И она повела его в дом.
— Слава богу, он не пострадал. На нем — ни царапины! — заметила она.
Пока она с материнской заботливостью хлопотала вокруг него в ванной и укладывала его в постель, он уже в полусне размышлял о своих удивительных подвигах.
— Ну и задал я им — и с правой и с левой…
— Вон из Англии, — говорю, — тут вам не поздоровится…
— Просто потеха с этими фрицами… совсем не умеют драться. Сами не знают, что делают. Камерад, говорит, камерад. Я его как трахну! Какой я тебе камерад?
Через двадцать четыре часа Эдвард-Альберт снова появился среди людей — чистенький, в форменном мундире, не менее других жаждущий разузнать подробности битвы, в которой участвовал. Его камуфляжное одеяние жестоко пострадало, и жена занялась ремонтом. Стивен Крэн, работая над своим «Алым знаком доблести», обнаружил, что рядовые ветераны гражданской войны в Америке, говоря о битвах, в которых они участвовали, рассказывают то, что ими вычитано из газет.
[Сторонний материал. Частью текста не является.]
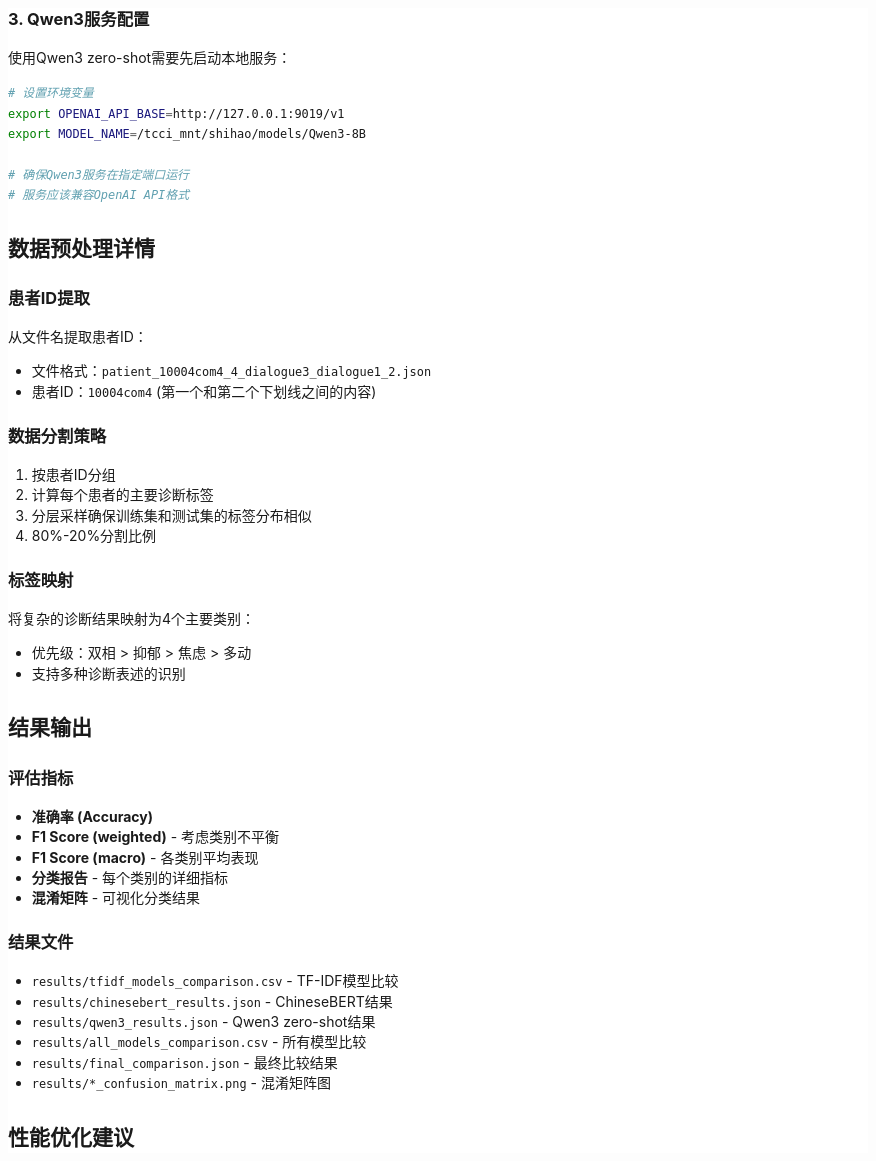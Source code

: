 ### 3. Qwen3服务配置

使用Qwen3 zero-shot需要先启动本地服务：

```bash
# 设置环境变量
export OPENAI_API_BASE=http://127.0.0.1:9019/v1
export MODEL_NAME=/tcci_mnt/shihao/models/Qwen3-8B

# 确保Qwen3服务在指定端口运行
# 服务应该兼容OpenAI API格式
```

## 数据预处理详情

### 患者ID提取
从文件名提取患者ID：
- 文件格式：`patient_10004com4_4_dialogue3_dialogue1_2.json`
- 患者ID：`10004com4` (第一个和第二个下划线之间的内容)

### 数据分割策略
1. 按患者ID分组
2. 计算每个患者的主要诊断标签
3. 分层采样确保训练集和测试集的标签分布相似
4. 80%-20%分割比例

### 标签映射
将复杂的诊断结果映射为4个主要类别：
- 优先级：双相 > 抑郁 > 焦虑 > 多动
- 支持多种诊断表述的识别

## 结果输出

### 评估指标
- **准确率 (Accuracy)**
- **F1 Score (weighted)** - 考虑类别不平衡
- **F1 Score (macro)** - 各类别平均表现
- **分类报告** - 每个类别的详细指标
- **混淆矩阵** - 可视化分类结果

### 结果文件
- `results/tfidf_models_comparison.csv` - TF-IDF模型比较
- `results/chinesebert_results.json` - ChineseBERT结果
- `results/qwen3_results.json` - Qwen3 zero-shot结果
- `results/all_models_comparison.csv` - 所有模型比较
- `results/final_comparison.json` - 最终比较结果
- `results/*_confusion_matrix.png` - 混淆矩阵图

## 性能优化建议
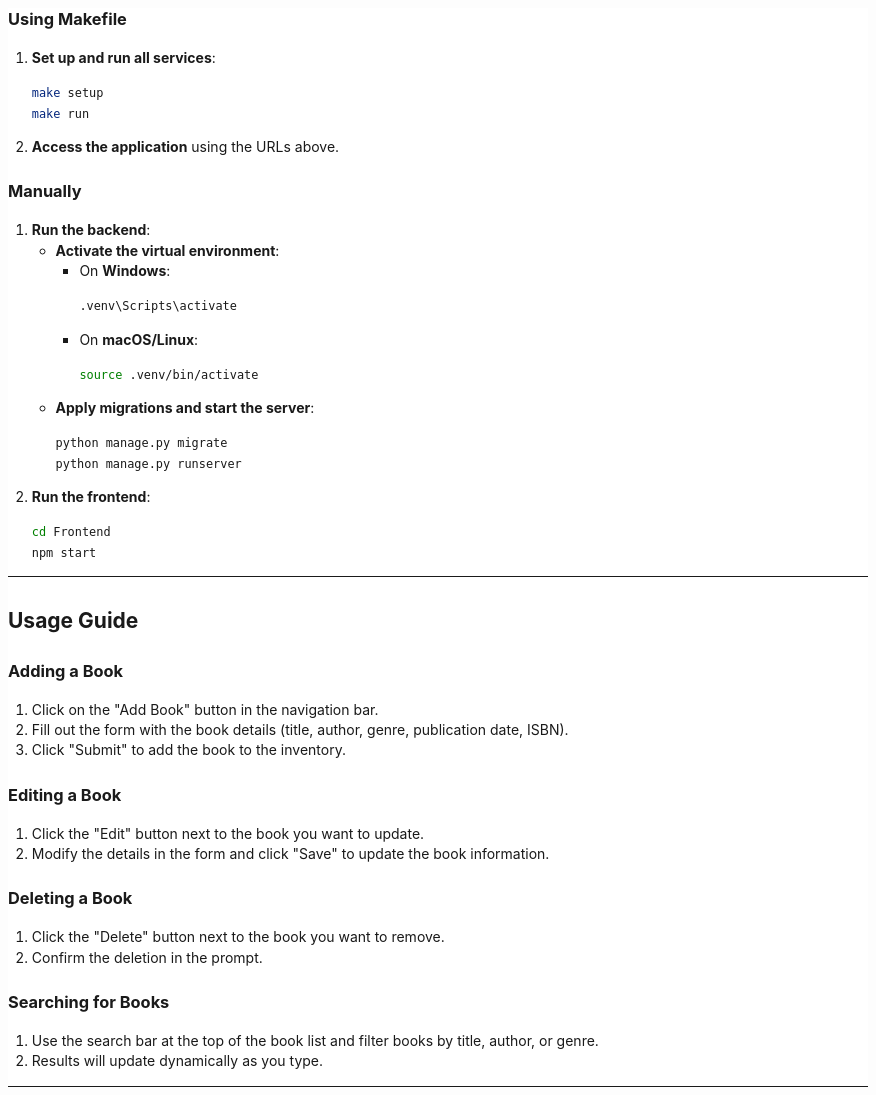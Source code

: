### Using Makefile
1. **Set up and run all services**:
   ```bash
   make setup
   make run
   ```
2. **Access the application** using the URLs above.

### Manually
1. **Run the backend**:
   - **Activate the virtual environment**:
     - On **Windows**:
       ```bash
       .venv\Scripts\activate
       ```
     - On **macOS/Linux**:
       ```bash
       source .venv/bin/activate
       ```
   - **Apply migrations and start the server**:
     ```bash
     python manage.py migrate
     python manage.py runserver
     ```
2. **Run the frontend**:
   ```bash
   cd Frontend
   npm start
   ```

---

## Usage Guide

### Adding a Book
1. Click on the "Add Book" button in the navigation bar.
2. Fill out the form with the book details (title, author, genre, publication date, ISBN).
3. Click "Submit" to add the book to the inventory.

### Editing a Book
1. Click the "Edit" button next to the book you want to update.
2. Modify the details in the form and click "Save" to update the book information.

### Deleting a Book
1. Click the "Delete" button next to the book you want to remove.
2. Confirm the deletion in the prompt.

### Searching for Books
1. Use the search bar at the top of the book list and filter books by title, author, or genre.
2. Results will update dynamically as you type.

---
Газетный отчет помогал им навести порядок в своих путаных воспоминаниях и найти для них нужные слова. Точно в таком же положении был и Эдвард-Альберт. Составить связный рассказ о пережитом ему в значительной степени помогло романтическое великодушие бравого польского офицера, который рад был случаю превознести англичанина, руководившего этой маленькой стычкой, и за стаканчиком водки охотно рассказывал каждому встречному и поперечному все новые и новые подробности событий.
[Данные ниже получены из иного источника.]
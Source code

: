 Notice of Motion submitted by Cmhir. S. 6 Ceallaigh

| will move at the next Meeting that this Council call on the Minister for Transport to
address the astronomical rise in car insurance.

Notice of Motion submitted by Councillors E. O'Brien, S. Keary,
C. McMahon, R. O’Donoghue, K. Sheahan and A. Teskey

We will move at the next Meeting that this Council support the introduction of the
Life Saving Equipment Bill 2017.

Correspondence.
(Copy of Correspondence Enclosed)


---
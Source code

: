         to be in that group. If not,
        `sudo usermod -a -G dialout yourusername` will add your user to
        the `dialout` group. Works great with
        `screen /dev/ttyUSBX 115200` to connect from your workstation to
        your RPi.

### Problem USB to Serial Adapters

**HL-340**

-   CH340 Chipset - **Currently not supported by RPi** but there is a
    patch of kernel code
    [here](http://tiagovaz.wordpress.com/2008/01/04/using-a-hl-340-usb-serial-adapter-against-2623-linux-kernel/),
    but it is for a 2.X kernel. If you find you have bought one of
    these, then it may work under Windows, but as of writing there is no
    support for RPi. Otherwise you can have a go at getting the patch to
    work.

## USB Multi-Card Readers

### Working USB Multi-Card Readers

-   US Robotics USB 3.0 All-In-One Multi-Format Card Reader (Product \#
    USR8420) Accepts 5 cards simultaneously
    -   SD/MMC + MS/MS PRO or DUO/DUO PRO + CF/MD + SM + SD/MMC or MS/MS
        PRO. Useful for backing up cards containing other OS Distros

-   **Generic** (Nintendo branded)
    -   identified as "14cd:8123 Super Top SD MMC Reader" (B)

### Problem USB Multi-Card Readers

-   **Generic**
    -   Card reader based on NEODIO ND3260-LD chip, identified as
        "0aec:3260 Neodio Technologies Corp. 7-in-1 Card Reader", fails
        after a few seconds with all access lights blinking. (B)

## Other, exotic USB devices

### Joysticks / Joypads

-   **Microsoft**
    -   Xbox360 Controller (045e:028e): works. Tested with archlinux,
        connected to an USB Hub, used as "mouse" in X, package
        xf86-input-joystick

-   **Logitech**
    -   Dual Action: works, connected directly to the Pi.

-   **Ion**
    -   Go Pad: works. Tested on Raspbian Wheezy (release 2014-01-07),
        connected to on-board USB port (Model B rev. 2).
Несмотря на меры, принятые министерством информации, в Лондоне распространился слух, что в Брайтхэмптоне была отбита попытка противника высадить воздушный десант, подобная критской. Дней через десять лондонское радио передало «эпизод», в основу которого легли рассказы польского офицера, — без упоминания имен и дат. Затем об инциденте телеграфировали в самых лестных выражениях в Америку, приведя его как доказательство несокрушимой стойкости скромного рядового англичанина. Тут Эдвард-Альберт начал понимать, как высоко он вознесся в мировом общественном мнении. Это он был тот скромный рядовой англичанин, которого стоит только задеть — и он покажет свою отвагу. Именно тогда он придумал себе эпитафию: «Не словами, а делом».
Только с одной стороны веяло на него холодом скептицизма — как раз откуда счастливый супруг мог меньше всего ожидать. Жена слушала; она не предлагала вопросов; но она заставляла его самого чувствовать всю нереальность его новой роли.
Когда наверху в конце концов решили отметить значение Брайтхэмптонского инцидента некоторым количеством наград и Эдварду-Альберту достался георгиевский крест, он прежде всего поспешил к Мэри.
— Я этого не заслуживаю, — сказал он.
— Чего не заслуживаешь?
— Я сделал только то, что сделал бы любой англичанин.
Она терпеливо ждала объяснений.
— Это награда всему нашему взводу. Я буду носить его за всех.
— Его нельзя надеть, пока он не высохнет.
— Чего нельзя надеть?
— Твоего камуфляжа.
— Да я совсем не о том! Мэри! Мне дают георгиевский крест. Георгиевский крест за храбрость… Ты рада?
— Раз тебе это приятно, Тэдди…
— Но ведь это чудесно, Мэри! Неужели ты не понимаешь, как это чудесно?
— Чудесно. Да… Чего только не выдумают, — заметила Мэри.